Hesabawbag · 12/08/2017 15:23

Having a bit of a melt down from time to time through all this is normal, world and would be more worrying if you never. It is really tough and you will feel traumatised. You do need to allow yourself to feel the pain and go with it then eventually you learn to let it go. It takes time and some days may feel worse just when you think your getting better. It's early days but going to get nails done is excellent idea. Keep looking after yourself.

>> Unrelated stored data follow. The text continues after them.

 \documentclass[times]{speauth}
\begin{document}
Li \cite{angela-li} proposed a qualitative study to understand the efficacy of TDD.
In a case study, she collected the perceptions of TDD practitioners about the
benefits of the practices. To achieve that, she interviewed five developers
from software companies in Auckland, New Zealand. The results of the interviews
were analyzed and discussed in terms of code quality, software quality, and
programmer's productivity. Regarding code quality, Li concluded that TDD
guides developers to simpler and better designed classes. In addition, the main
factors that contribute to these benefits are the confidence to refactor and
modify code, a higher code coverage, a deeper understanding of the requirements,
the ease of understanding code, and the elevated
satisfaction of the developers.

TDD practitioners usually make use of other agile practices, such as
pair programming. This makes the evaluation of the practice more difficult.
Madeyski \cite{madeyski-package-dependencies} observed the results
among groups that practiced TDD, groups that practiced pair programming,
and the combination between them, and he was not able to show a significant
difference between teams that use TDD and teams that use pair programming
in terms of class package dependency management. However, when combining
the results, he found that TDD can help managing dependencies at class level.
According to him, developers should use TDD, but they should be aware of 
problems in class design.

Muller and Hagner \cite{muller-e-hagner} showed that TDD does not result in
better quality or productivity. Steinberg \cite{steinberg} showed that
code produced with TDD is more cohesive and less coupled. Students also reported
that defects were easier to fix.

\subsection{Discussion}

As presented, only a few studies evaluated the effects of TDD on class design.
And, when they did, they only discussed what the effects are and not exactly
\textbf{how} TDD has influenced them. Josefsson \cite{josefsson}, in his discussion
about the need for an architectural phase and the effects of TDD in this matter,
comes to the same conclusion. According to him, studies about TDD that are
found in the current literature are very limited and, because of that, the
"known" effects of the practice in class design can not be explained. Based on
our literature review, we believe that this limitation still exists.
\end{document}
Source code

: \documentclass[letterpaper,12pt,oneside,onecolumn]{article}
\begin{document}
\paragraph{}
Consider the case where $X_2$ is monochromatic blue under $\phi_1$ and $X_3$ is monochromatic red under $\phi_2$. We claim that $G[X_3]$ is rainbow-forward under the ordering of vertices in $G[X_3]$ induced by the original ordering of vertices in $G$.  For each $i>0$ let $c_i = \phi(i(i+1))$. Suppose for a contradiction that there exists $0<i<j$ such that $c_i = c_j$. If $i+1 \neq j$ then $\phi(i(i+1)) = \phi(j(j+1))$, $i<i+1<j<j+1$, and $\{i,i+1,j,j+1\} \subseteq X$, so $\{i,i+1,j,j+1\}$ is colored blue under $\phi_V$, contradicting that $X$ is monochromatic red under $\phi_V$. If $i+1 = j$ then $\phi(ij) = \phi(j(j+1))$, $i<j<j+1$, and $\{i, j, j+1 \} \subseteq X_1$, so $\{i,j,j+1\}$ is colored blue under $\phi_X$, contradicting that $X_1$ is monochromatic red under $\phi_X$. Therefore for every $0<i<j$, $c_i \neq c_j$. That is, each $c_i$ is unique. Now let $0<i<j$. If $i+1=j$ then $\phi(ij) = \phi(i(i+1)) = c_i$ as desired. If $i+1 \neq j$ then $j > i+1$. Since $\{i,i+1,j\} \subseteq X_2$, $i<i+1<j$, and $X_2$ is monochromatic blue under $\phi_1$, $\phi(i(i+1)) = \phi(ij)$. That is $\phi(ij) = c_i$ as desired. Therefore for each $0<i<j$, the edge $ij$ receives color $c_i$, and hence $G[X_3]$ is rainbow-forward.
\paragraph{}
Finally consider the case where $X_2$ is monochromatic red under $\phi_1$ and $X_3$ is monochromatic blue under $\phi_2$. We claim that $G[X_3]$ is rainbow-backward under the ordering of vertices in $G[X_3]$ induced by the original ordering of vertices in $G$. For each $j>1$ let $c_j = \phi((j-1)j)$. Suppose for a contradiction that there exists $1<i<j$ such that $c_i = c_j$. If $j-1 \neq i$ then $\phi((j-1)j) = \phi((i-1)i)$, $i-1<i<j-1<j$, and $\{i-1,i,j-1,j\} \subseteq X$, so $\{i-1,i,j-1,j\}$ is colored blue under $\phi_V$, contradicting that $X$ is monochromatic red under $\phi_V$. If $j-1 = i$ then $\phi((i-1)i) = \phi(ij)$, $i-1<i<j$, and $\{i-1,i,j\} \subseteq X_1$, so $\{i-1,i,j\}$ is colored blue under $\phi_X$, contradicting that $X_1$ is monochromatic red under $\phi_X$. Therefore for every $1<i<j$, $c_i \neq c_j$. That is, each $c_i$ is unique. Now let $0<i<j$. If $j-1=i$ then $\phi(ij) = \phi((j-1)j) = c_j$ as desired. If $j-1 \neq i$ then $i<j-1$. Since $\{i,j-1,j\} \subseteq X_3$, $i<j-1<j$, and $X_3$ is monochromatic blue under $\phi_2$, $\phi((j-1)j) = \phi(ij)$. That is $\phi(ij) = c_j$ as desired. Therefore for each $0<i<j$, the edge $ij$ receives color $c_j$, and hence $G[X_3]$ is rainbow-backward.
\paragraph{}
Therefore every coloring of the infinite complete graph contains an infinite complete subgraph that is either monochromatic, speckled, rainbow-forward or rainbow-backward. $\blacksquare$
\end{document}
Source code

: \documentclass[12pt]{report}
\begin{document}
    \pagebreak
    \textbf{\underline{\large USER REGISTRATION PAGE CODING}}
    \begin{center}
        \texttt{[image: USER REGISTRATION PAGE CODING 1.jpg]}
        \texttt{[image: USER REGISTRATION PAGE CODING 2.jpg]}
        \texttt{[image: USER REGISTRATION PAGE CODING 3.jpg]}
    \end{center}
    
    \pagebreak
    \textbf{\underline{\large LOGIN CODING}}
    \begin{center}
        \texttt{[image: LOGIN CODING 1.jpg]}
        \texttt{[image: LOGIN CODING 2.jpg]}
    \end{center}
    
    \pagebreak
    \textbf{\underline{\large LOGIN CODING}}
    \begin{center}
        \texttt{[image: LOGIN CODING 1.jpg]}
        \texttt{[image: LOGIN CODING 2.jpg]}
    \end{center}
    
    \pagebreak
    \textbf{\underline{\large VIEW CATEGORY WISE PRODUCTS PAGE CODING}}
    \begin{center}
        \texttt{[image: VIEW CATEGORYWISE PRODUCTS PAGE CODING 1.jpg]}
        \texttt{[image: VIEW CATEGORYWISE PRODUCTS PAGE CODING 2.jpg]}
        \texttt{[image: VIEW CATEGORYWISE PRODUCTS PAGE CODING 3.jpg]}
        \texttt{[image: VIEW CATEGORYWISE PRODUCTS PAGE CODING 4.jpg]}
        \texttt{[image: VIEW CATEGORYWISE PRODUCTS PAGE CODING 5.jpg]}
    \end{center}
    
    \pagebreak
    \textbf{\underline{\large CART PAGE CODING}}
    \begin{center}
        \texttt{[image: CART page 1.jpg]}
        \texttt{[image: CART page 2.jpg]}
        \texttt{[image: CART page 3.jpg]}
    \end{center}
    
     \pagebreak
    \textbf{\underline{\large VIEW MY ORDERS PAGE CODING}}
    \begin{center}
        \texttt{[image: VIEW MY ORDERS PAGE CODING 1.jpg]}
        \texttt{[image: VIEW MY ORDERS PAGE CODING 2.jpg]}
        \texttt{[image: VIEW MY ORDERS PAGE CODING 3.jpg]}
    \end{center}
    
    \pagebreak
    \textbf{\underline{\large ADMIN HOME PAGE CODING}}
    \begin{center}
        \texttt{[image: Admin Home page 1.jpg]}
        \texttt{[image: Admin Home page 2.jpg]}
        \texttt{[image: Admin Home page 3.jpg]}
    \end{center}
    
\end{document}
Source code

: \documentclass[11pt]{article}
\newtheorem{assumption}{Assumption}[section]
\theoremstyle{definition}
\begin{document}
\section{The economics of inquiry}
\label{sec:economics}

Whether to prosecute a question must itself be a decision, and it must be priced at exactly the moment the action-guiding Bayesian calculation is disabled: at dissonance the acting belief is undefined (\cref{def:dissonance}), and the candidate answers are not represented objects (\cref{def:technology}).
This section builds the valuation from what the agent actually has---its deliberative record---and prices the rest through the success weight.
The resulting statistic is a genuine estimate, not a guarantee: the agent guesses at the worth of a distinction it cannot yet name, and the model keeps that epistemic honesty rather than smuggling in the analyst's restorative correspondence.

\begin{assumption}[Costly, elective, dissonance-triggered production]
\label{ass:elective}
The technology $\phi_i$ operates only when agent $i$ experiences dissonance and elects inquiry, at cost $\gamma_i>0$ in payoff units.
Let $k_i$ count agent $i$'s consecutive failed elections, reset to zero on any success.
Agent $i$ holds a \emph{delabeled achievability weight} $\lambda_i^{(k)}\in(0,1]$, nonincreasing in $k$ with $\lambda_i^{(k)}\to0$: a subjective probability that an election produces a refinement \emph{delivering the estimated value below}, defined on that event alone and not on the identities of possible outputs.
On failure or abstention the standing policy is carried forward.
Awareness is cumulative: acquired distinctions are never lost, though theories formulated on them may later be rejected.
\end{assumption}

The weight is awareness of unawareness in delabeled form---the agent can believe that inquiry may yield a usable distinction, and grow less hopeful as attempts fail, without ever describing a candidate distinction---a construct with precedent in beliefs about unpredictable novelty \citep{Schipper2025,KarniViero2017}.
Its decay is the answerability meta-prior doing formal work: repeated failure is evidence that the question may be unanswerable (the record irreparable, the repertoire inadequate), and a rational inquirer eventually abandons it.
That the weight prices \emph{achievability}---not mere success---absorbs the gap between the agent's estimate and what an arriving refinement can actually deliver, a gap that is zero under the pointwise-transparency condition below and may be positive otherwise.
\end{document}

Whitney168 · 12/08/2017 16:11

World, you're doing fabulously, but don't get carried away with the whole drama of this on here.

That said, whether you divorce or end up back together (and surely after 25 years together, that should never be entirely discounted?), you will come out of this best if you show him - and your daughter - that you absolutely value yourself and will not be taken for a ride.

So, tell him that as he's made his decision, he should go and crack on with his new life, and that absolutely the annex is not appropriate.

Show him that you are making official steps to legalise and end to the marriage, and you are not sitting around moping for him.

Make sure he knows that he will still have financial commitments, but be honest with yourself that he ain't going to be helping you feed the chickens or walk the dog.

Oh, and cancel that credit card for sure, whether his new one has arrived or not. Why on earth would he even want to be spending on her with a card in your name?!